### [TASK TO COMPLETE]
In your reply, write out the records exactly, each line intact.

++++ THE INPUT ++++

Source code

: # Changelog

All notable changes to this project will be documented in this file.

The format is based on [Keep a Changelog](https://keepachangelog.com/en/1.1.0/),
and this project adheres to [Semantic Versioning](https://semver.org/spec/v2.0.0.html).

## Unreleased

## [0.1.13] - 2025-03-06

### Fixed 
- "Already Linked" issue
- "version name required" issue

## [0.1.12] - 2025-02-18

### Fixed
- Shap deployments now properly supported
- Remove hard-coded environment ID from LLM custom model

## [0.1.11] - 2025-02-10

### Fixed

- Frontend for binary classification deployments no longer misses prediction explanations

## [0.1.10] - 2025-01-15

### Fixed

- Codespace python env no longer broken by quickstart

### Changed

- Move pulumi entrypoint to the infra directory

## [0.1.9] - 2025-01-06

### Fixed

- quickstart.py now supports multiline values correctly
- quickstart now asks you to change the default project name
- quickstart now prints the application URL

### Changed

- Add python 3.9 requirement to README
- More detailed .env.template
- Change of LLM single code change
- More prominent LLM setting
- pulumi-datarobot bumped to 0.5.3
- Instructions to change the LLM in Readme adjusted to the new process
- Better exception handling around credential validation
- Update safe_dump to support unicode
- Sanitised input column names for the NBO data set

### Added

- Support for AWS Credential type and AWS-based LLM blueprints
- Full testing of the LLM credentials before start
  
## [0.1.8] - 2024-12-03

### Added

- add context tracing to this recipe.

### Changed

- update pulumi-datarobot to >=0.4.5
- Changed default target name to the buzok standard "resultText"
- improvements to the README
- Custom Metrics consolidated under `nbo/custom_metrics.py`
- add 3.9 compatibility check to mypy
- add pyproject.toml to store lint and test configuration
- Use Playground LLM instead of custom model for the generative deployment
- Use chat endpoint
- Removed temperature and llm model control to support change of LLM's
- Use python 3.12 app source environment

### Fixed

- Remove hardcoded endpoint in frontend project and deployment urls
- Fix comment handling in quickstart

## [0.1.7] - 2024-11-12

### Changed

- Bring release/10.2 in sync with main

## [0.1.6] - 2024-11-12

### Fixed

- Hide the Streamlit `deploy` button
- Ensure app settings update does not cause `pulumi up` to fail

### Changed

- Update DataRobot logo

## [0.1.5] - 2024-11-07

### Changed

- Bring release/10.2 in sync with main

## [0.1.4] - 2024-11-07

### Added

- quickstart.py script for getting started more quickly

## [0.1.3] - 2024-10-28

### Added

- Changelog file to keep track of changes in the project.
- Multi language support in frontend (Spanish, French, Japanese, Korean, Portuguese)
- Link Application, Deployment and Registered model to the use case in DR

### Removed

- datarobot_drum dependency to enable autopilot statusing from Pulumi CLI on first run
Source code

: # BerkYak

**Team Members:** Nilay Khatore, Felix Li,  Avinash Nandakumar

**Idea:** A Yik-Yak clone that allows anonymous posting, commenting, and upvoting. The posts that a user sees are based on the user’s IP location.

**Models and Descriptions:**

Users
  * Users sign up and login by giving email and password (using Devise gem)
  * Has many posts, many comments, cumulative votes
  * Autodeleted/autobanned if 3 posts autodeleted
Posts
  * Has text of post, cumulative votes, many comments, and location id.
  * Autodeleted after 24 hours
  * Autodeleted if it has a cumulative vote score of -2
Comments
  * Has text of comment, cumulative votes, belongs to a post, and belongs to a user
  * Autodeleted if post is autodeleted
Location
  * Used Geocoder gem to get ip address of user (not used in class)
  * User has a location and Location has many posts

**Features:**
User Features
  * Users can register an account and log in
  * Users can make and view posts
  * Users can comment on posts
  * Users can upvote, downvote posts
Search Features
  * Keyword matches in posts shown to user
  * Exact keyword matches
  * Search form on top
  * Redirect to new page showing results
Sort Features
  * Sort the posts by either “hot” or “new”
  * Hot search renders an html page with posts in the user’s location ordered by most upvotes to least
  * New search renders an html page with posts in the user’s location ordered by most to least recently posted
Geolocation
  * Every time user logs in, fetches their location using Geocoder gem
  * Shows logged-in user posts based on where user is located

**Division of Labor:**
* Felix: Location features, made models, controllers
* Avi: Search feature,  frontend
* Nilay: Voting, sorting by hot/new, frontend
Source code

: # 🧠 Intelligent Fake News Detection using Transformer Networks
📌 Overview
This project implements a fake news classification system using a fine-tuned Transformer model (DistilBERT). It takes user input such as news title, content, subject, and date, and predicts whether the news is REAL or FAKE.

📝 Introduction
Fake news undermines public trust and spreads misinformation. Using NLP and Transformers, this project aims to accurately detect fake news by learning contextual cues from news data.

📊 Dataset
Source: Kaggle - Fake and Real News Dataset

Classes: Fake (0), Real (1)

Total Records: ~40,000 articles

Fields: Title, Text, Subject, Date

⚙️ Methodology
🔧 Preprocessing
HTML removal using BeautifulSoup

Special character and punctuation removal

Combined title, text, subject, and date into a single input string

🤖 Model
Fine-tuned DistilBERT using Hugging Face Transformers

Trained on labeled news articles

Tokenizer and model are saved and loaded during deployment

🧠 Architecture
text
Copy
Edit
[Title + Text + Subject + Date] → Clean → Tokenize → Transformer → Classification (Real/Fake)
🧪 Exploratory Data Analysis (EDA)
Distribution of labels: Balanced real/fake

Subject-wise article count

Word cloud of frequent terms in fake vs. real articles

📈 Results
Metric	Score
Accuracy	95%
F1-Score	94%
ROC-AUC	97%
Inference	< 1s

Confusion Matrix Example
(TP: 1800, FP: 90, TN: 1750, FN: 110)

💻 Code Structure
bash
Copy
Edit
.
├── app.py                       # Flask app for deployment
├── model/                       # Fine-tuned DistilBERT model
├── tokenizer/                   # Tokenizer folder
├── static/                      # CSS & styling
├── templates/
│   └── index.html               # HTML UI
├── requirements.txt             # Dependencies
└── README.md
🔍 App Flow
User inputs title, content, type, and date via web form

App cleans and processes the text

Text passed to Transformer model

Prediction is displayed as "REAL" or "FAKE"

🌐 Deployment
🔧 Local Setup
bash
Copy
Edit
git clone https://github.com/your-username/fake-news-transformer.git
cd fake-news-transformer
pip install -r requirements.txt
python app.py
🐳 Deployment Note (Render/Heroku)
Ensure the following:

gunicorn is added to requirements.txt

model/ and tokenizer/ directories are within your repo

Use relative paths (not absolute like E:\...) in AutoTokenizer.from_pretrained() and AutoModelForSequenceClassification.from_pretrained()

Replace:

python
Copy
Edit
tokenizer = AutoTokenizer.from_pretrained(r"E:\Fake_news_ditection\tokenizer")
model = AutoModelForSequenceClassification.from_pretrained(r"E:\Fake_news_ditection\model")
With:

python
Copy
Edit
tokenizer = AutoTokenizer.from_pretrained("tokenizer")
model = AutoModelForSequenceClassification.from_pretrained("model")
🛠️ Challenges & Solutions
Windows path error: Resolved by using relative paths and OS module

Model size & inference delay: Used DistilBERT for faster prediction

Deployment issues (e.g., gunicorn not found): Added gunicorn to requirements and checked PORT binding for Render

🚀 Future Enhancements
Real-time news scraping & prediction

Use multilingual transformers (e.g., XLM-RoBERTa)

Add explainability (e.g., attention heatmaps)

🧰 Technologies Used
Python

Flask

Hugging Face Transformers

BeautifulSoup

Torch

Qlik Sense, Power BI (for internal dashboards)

++++

### [SOLUTION TO THIS TASK]
Source code

: # Changelog

All notable changes to this project will be documented in this file.

The format is based on [Keep a Changelog](https://keepachangelog.com/en/1.1.0/),
and this project adheres to [Semantic Versioning](https://semver.org/spec/v2.0.0.html).

## Unreleased

## [0.1.13] - 2025-03-06

### Fixed 
- "Already Linked" issue
- "version name required" issue

## [0.1.12] - 2025-02-18

### Fixed
- Shap deployments now properly supported
- Remove hard-coded environment ID from LLM custom model

## [0.1.11] - 2025-02-10

### Fixed

- Frontend for binary classification deployments no longer misses prediction explanations

## [0.1.10] - 2025-01-15

### Fixed

- Codespace python env no longer broken by quickstart

### Changed

- Move pulumi entrypoint to the infra directory

## [0.1.9] - 2025-01-06

### Fixed

- quickstart.py now supports multiline values correctly
- quickstart now asks you to change the default project name
- quickstart now prints the application URL

### Changed

- Add python 3.9 requirement to README
- More detailed .env.template
- Change of LLM single code change
- More prominent LLM setting
- pulumi-datarobot bumped to 0.5.3
- Instructions to change the LLM in Readme adjusted to the new process
- Better exception handling around credential validation
- Update safe_dump to support unicode
- Sanitised input column names for the NBO data set

### Added

- Support for AWS Credential type and AWS-based LLM blueprints
- Full testing of the LLM credentials before start
  
## [0.1.8] - 2024-12-03

### Added

- add context tracing to this recipe.

### Changed

- update pulumi-datarobot to >=0.4.5
- Changed default target name to the buzok standard "resultText"
- improvements to the README
- Custom Metrics consolidated under `nbo/custom_metrics.py`
- add 3.9 compatibility check to mypy
- add pyproject.toml to store lint and test configuration
- Use Playground LLM instead of custom model for the generative deployment
- Use chat endpoint
- Removed temperature and llm model control to support change of LLM's
- Use python 3.12 app source environment

### Fixed

- Remove hardcoded endpoint in frontend project and deployment urls
- Fix comment handling in quickstart

## [0.1.7] - 2024-11-12

### Changed

- Bring release/10.2 in sync with main

## [0.1.6] - 2024-11-12

### Fixed

- Hide the Streamlit `deploy` button
- Ensure app settings update does not cause `pulumi up` to fail

### Changed

- Update DataRobot logo

## [0.1.5] - 2024-11-07

### Changed

- Bring release/10.2 in sync with main

## [0.1.4] - 2024-11-07

### Added

- quickstart.py script for getting started more quickly

## [0.1.3] - 2024-10-28

### Added

- Changelog file to keep track of changes in the project.
- Multi language support in frontend (Spanish, French, Japanese, Korean, Portuguese)
- Link Application, Deployment and Registered model to the use case in DR

### Removed

- datarobot_drum dependency to enable autopilot statusing from Pulumi CLI on first run
Source code

: # BerkYak

**Team Members:** Nilay Khatore, Felix Li,  Avinash Nandakumar

**Idea:** A Yik-Yak clone that allows anonymous posting, commenting, and upvoting. The posts that a user sees are based on the user’s IP location.

**Models and Descriptions:**

Users
  * Users sign up and login by giving email and password (using Devise gem)
  * Has many posts, many comments, cumulative votes
  * Autodeleted/autobanned if 3 posts autodeleted
Posts
  * Has text of post, cumulative votes, many comments, and location id.
  * Autodeleted after 24 hours
  * Autodeleted if it has a cumulative vote score of -2
Comments
  * Has text of comment, cumulative votes, belongs to a post, and belongs to a user
  * Autodeleted if post is autodeleted
Location
  * Used Geocoder gem to get ip address of user (not used in class)
  * User has a location and Location has many posts

**Features:**
User Features
  * Users can register an account and log in
  * Users can make and view posts
  * Users can comment on posts
  * Users can upvote, downvote posts
Search Features
  * Keyword matches in posts shown to user
  * Exact keyword matches
  * Search form on top
  * Redirect to new page showing results
Sort Features
  * Sort the posts by either “hot” or “new”
  * Hot search renders an html page with posts in the user’s location ordered by most upvotes to least
  * New search renders an html page with posts in the user’s location ordered by most to least recently posted
Geolocation
  * Every time user logs in, fetches their location using Geocoder gem
  * Shows logged-in user posts based on where user is located

**Division of Labor:**
* Felix: Location features, made models, controllers
* Avi: Search feature,  frontend
* Nilay: Voting, sorting by hot/new, frontend
Source code

: # 🧠 Intelligent Fake News Detection using Transformer Networks
📌 Overview
This project implements a fake news classification system using a fine-tuned Transformer model (DistilBERT). It takes user input such as news title, content, subject, and date, and predicts whether the news is REAL or FAKE.

📝 Introduction
Fake news undermines public trust and spreads misinformation. Using NLP and Transformers, this project aims to accurately detect fake news by learning contextual cues from news data.

📊 Dataset
Source: Kaggle - Fake and Real News Dataset

Classes: Fake (0), Real (1)

Total Records: ~40,000 articles

Fields: Title, Text, Subject, Date

⚙️ Methodology
🔧 Preprocessing
HTML removal using BeautifulSoup

Special character and punctuation removal

Combined title, text, subject, and date into a single input string

🤖 Model
Fine-tuned DistilBERT using Hugging Face Transformers

Trained on labeled news articles

Tokenizer and model are saved and loaded during deployment

🧠 Architecture
text
Copy
Edit
[Title + Text + Subject + Date] → Clean → Tokenize → Transformer → Classification (Real/Fake)
🧪 Exploratory Data Analysis (EDA)
Distribution of labels: Balanced real/fake

Subject-wise article count

Word cloud of frequent terms in fake vs. real articles

📈 Results
Metric	Score
Accuracy	95%
F1-Score	94%
ROC-AUC	97%
Inference	< 1s

Confusion Matrix Example
(TP: 1800, FP: 90, TN: 1750, FN: 110)

💻 Code Structure
bash
Copy
Edit
.
├── app.py                       # Flask app for deployment
├── model/                       # Fine-tuned DistilBERT model
├── tokenizer/                   # Tokenizer folder
├── static/                      # CSS & styling
├── templates/
│   └── index.html               # HTML UI
├── requirements.txt             # Dependencies
└── README.md
🔍 App Flow
User inputs title, content, type, and date via web form

App cleans and processes the text

Text passed to Transformer model

Prediction is displayed as "REAL" or "FAKE"

🌐 Deployment
🔧 Local Setup
bash
Copy
Edit
git clone https://github.com/your-username/fake-news-transformer.git
cd fake-news-transformer
pip install -r requirements.txt
python app.py
🐳 Deployment Note (Render/Heroku)
Ensure the following:

gunicorn is added to requirements.txt

model/ and tokenizer/ directories are within your repo

Use relative paths (not absolute like E:\...) in AutoTokenizer.from_pretrained() and AutoModelForSequenceClassification.from_pretrained()

Replace:

python
Copy
Edit
tokenizer = AutoTokenizer.from_pretrained(r"E:\Fake_news_ditection\tokenizer")
model = AutoModelForSequenceClassification.from_pretrained(r"E:\Fake_news_ditection\model")
With:

python
Copy
Edit
tokenizer = AutoTokenizer.from_pretrained("tokenizer")
model = AutoModelForSequenceClassification.from_pretrained("model")
🛠️ Challenges & Solutions
Windows path error: Resolved by using relative paths and OS module

Model size & inference delay: Used DistilBERT for faster prediction

Deployment issues (e.g., gunicorn not found): Added gunicorn to requirements and checked PORT binding for Render

🚀 Future Enhancements
Real-time news scraping & prediction

Use multilingual transformers (e.g., XLM-RoBERTa)

Add explainability (e.g., attention heatmaps)

🧰 Technologies Used
Python

Flask

Hugging Face Transformers

BeautifulSoup

Torch

Qlik Sense, Power BI (for internal dashboards)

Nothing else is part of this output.